Work to complete
Within the entries below, every line containing "that" is to be copied.

[Dataset entries]
=-=-=-=-=

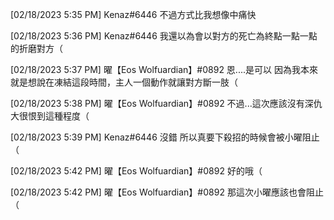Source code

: 
[02/18/2023 5:35 PM] Kenaz#6446
不過方式比我想像中痛快


[02/18/2023 5:36 PM] Kenaz#6446
我還以為會以對方的死亡為終點一點一點的折磨對方（


[02/18/2023 5:37 PM] 曜【Eos Wolfuardian】#0892
恩....是可以
因為我本來就是想說在凍結這段時間，主人一個動作就讓對方斷一肢（


[02/18/2023 5:38 PM] 曜【Eos Wolfuardian】#0892
不過...這次應該沒有深仇大很恨到這種程度（


[02/18/2023 5:39 PM] Kenaz#6446
沒錯 所以真要下殺招的時候會被小曜阻止（


[02/18/2023 5:42 PM] 曜【Eos Wolfuardian】#0892
好的哦（


[02/18/2023 5:42 PM] 曜【Eos Wolfuardian】#0892
那這次小曜應該也會阻止（
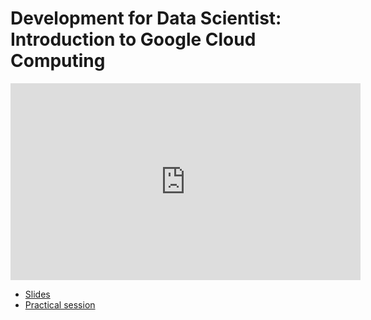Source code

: # Development for Data Scientist: Introduction to Google Cloud Computing

<iframe width="560" height="315" src="https://www.youtube.com/embed/FOsGsMrDJE8" title="YouTube video player" frameborder="0" allow="accelerometer; autoplay; clipboard-write; encrypted-media; gyroscope; picture-in-picture" allowfullscreen></iframe>

*   [Slides](https://github.com/wikistat/AI-Frameworks/blob/master/CodeDevelopment/TP.pdf)
*   [Practical session](https://github.com/wikistat/AI-Frameworks/blob/master/CodeDevelopment/TP.pdf)
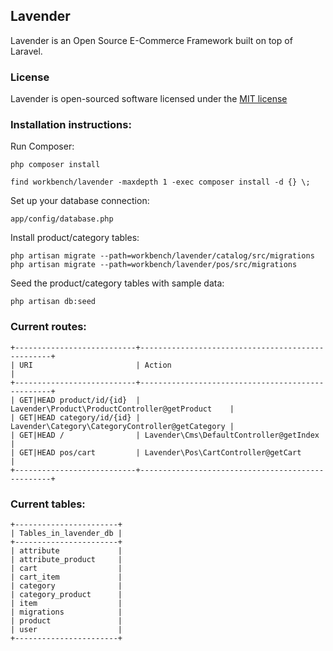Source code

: ## Lavender

Lavender is an Open Source E-Commerce Framework built on top of Laravel.

### License

Lavender is open-sourced software licensed under the [MIT license](http://opensource.org/licenses/MIT)

### Installation instructions:

Run Composer:

    php composer install

    find workbench/lavender -maxdepth 1 -exec composer install -d {} \;

Set up your database connection:

    app/config/database.php

Install product/category tables:

    php artisan migrate --path=workbench/lavender/catalog/src/migrations
    php artisan migrate --path=workbench/lavender/pos/src/migrations

Seed the product/category tables with sample data:

    php artisan db:seed


### Current routes:

    +---------------------------+--------------------------------------------------+
    | URI                       | Action                                           |
    +---------------------------+--------------------------------------------------+
    | GET|HEAD product/id/{id}  | Lavender\Product\ProductController@getProduct    |
    | GET|HEAD category/id/{id} | Lavender\Category\CategoryController@getCategory |
    | GET|HEAD /                | Lavender\Cms\DefaultController@getIndex          |
    | GET|HEAD pos/cart         | Lavender\Pos\CartController@getCart              |
    +---------------------------+--------------------------------------------------+

### Current tables:

    +-----------------------+
    | Tables_in_lavender_db |
    +-----------------------+
    | attribute             |
    | attribute_product     |
    | cart                  |
    | cart_item             |
    | category              |
    | category_product      |
    | item                  |
    | migrations            |
    | product               |
    | user                  |
    +-----------------------+
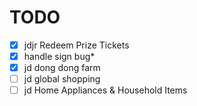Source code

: # TODO
* [x] jdjr Redeem Prize Tickets
* [x] handle sign bug* 
* [x] jd dong dong farm
* [ ] jd global shopping
* [ ] jd Home Appliances & Household Items
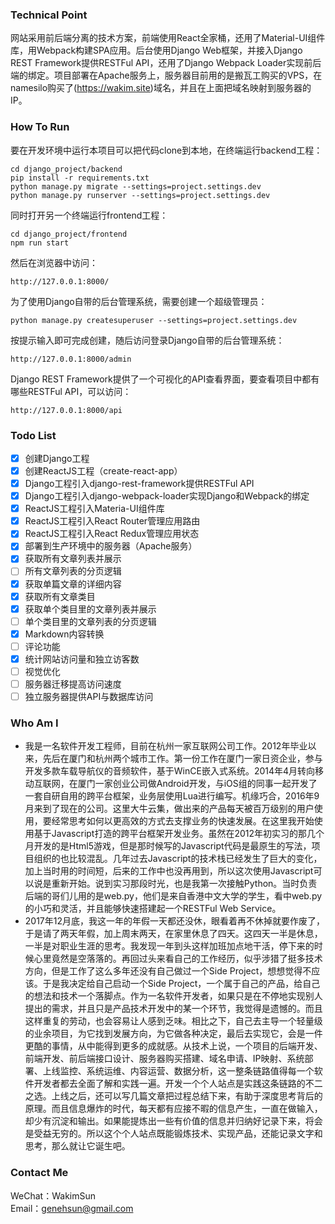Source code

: ### Technical Point

网站采用前后端分离的技术方案，前端使用React全家桶，还用了Material-UI组件库，用Webpack构建SPA应用。后台使用Django Web框架，并接入Django REST Framework提供RESTFul API，还用了Django Webpack Loader实现前后端的绑定。项目部署在Apache服务上，服务器目前用的是搬瓦工购买的VPS，在namesilo购买了(https://wakim.site)域名，并且在上面把域名映射到服务器的IP。

### How To Run

要在开发环境中运行本项目可以把代码clone到本地，在终端运行backend工程：

	cd django_project/backend
	pip install -r requirements.txt
	python manage.py migrate --settings=project.settings.dev
	python manage.py runserver --settings=project.settings.dev
	
同时打开另一个终端运行frontend工程：

	cd django_project/frontend
	npm run start
	
然后在浏览器中访问：
	
	http://127.0.0.1:8000/

为了使用Django自带的后台管理系统，需要创建一个超级管理员：

	python manage.py createsuperuser --settings=project.settings.dev

按提示输入即可完成创建，随后访问登录Django自带的后台管理系统：

	http://127.0.0.1:8000/admin

Django REST Framework提供了一个可视化的API查看界面，要查看项目中都有哪些RESTFul API，可以访问：

	http://127.0.0.1:8000/api

### Todo List

* [x] 创建Django工程
* [x] 创建ReactJS工程（create-react-app）
* [x] Django工程引入django-rest-framework提供RESTFul API
* [x] Django工程引入django-webpack-loader实现Django和Webpack的绑定
* [x] ReactJS工程引入Materia-UI组件库
* [x] ReactJS工程引入React Router管理应用路由
* [x] ReactJS工程引入React Redux管理应用状态
* [x] 部署到生产环境中的服务器（Apache服务）
* [x] 获取所有文章列表并展示
* [ ] 所有文章列表的分页逻辑
* [x] 获取单篇文章的详细内容
* [x] 获取所有文章类目
* [x] 获取单个类目里的文章列表并展示
* [ ] 单个类目里的文章列表的分页逻辑
* [x] Markdown内容转换
* [ ] 评论功能
* [x] 统计网站访问量和独立访客数
* [ ] 视觉优化
* [ ] 服务器迁移提高访问速度
* [ ] 独立服务器提供API与数据库访问

### Who Am I

- 我是一名软件开发工程师，目前在杭州一家互联网公司工作。2012年毕业以来，先后在厦门和杭州两个城市工作。第一份工作在厦门一家日资企业，参与开发多款车载导航仪的音频软件，基于WinCE嵌入式系统。2014年4月转向移动互联网，在厦门一家创业公司做Android开发，与iOS组的同事一起开发了一套自研自用的跨平台框架，业务层使用Lua进行编写。机缘巧合，2016年9月来到了现在的公司。这里大牛云集，做出来的产品每天被百万级别的用户使用，要经常思考如何以更高效的方式去支撑业务的快速发展。在这里我开始使用基于Javascript打造的跨平台框架开发业务。虽然在2012年初实习的那几个月开发的是Html5游戏，但是那时候写的Javascript代码是最原生的写法，项目组织的也比较混乱。几年过去Javascript的技术栈已经发生了巨大的变化，加上当时用的时间短，后来的工作中也没再用到，所以这次使用Javascript可以说是重新开始。说到实习那段时光，也是我第一次接触Python。当时负责后端的哥们儿用的是web.py，他们是来自香港中文大学的学生，看中web.py的小巧和灵活，并且能够快速搭建起一个RESTFul Web Service。
- 2017年12月底，我这一年的年假一天都还没休，眼看着再不休掉就要作废了，于是请了两天年假，加上周末两天，在家里休息了四天。这四天一半是休息，一半是对职业生涯的思考。我发现一年到头这样加班加点地干活，停下来的时候心里竟然是空落落的。再回过头来看自己的工作经历，似乎涉猎了挺多技术方向，但是工作了这么多年还没有自己做过一个Side Project，想想觉得不应该。于是我决定给自己启动一个Side Project，一个属于自己的产品，给自己的想法和技术一个落脚点。作为一名软件开发者，如果只是在不停地实现别人提出的需求，并且只是产品技术开发中的某一个环节，我觉得是遗憾的。而且这样重复的劳动，也会容易让人感到乏味。相比之下，自己去主导一个轻量级的业余项目，为它找到发展方向，为它做各种决定，最后去实现它，会是一件更酷的事情，从中能得到更多的成就感。从技术上说，一个项目的后端开发、前端开发、前后端接口设计、服务器购买搭建、域名申请、IP映射、系统部署、上线监控、系统运维、内容运营、数据分析，这一整条链路值得每一个软件开发者都去全面了解和实践一遍。开发一个个人站点是实践这条链路的不二之选。上线之后，还可以写几篇文章把过程总结下来，有助于深度思考背后的原理。而且信息爆炸的时代，每天都有应接不暇的信息产生，一直在做输入，却少有沉淀和输出。如果能提炼出一些有价值的信息并归纳好记录下来，将会是受益无穷的。所以这个个人站点既能锻炼技术、实现产品，还能记录文字和思考，那么就让它诞生吧。

### Contact Me

WeChat：WakimSun<br/>
Email：genehsun@gmail.com<br/>



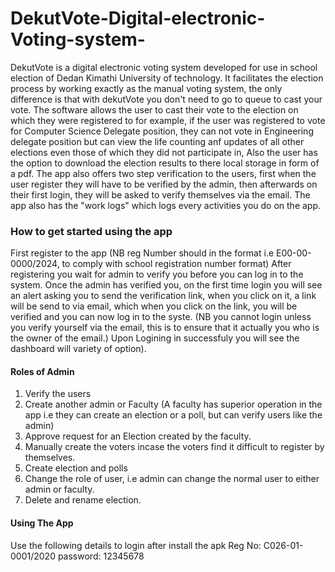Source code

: # DekutVote-Digital-electronic-Voting-system-
DekutVote is a digital electronic voting system developed for use in school election of Dedan Kimathi University of technology.
It facilitates the election process by working exactly as the manual voting system, the only difference is that with dekutVote you don't need to go to queue to cast your vote.
The software allows the user to cast their vote to the election on which they were registered to for example, if the user was registered to vote for Computer Science Delegate position, they can not vote in Engineering delegate position but can view the life counting anf updates of all other elections even those of which they did not participate in, Also the user has the option to download the election results to there local storage in form of a pdf.
The app also offers two step verification to the users, first when the user register they will have to be verified by the admin, then afterwards on their first login, they will be asked to verify themselves via the email.
The app also has the "work logs" which logs every activities you do on the app.

### How to get started using the app 
First register to the app (NB reg Number should in the format i.e E00-00-0000/2024, to comply with school registration number format)
After registering you wait for admin to verify you before you can log in to the system.
Once the admin has verified you, on the first time login you will see an alert asking you to send the verification link, when you click on it, a link will be send to via email, which when you click on the link, you will be verified and you can now log in to the syste. (NB you cannot login unless you verify yourself via the email, this is to ensure that it actually you who is the owner of the email.)
Upon Logining in successfuly you will see the dashboard will variety of option).
#### Roles of Admin
1. Verify the users
2. Create another admin or Faculty (A faculty has superior operation in the app i.e they can create an election or a poll, but can verify users like the admin)
3. Approve request for an Election created by the faculty.
4. Manually create the voters incase the voters find it difficult to register by themselves.
5. Create election and polls
6. Change the role of user, i.e admin can change the normal user to either admin or faculty.
7. Delete and rename election.

#### Using The App
Use the following details to login after install the apk
Reg No: C026-01-0001/2020
password: 12345678
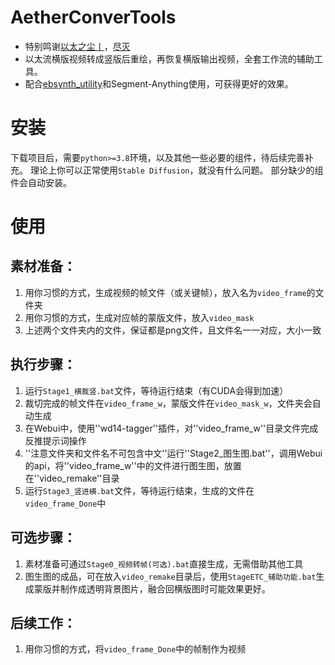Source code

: # AetherConverTools
- 特别鸣谢[以太之尘丨](https://space.bilibili.com/1689500)，[尽灭](https://github.com/GoldenLoong)
- 以太流横版视频转成竖版后重绘，再恢复横版输出视频，全套工作流的辅助工具。
- 配合[ebsynth_utility](https://github.com/s9roll7/ebsynth_utility)和Segment-Anything使用，可获得更好的效果。

# 安装
下载项目后，需要`python>=3.8`环境，以及其他一些必要的组件，待后续完善补充。
理论上你可以正常使用`Stable Diffusion`，就没有什么问题。
部分缺少的组件会自动安装。

# 使用
## 素材准备：
1. 用你习惯的方式，生成视频的帧文件（或关键帧），放入名为``video_frame``的文件夹
2. 用你习惯的方式，生成对应帧的蒙版文件，放入``video_mask``
3. 上述两个文件夹内的文件，保证都是png文件，且文件名一一对应，大小一致

## 执行步骤：
1. 运行``Stage1_横裁竖.bat``文件，等待运行结束（有CUDA会得到加速）
2. 裁切完成的帧文件在``video_frame_w``，蒙版文件在``video_mask_w``，文件夹会自动生成
3. 在Webui中，使用''wd14-tagger''插件，对''video_frame_w''目录文件完成反推提示词操作
4. ''注意文件夹和文件名不可包含中文''运行''Stage2_图生图.bat''，调用Webui的api，将''video_frame_w''中的文件进行图生图，放置在''video_remake''目录
5. 运行``Stage3_竖进横.bat``文件，等待运行结束，生成的文件在``video_frame_Done``中

## 可选步骤：
1. 素材准备可通过``Stage0_视频转帧(可选).bat``直接生成，无需借助其他工具
2. 图生图的成品，可在放入``video_remake``目录后，使用``StageETC_辅助功能.bat``生成蒙版并制作成透明背景图片，融合回横版图时可能效果更好。

## 后续工作：
1. 用你习惯的方式，将``video_frame_Done``中的帧制作为视频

=-=-=-=-=

Answer to this task
It facilitates the election process by working exactly as the manual voting system, the only difference is that with dekutVote you don't need to go to queue to cast your vote.
Once the admin has verified you, on the first time login you will see an alert asking you to send the verification link, when you click on it, a link will be send to via email, which when you click on the link, you will be verified and you can now log in to the syste. (NB you cannot login unless you verify yourself via the email, this is to ensure that it actually you who is the owner of the email.)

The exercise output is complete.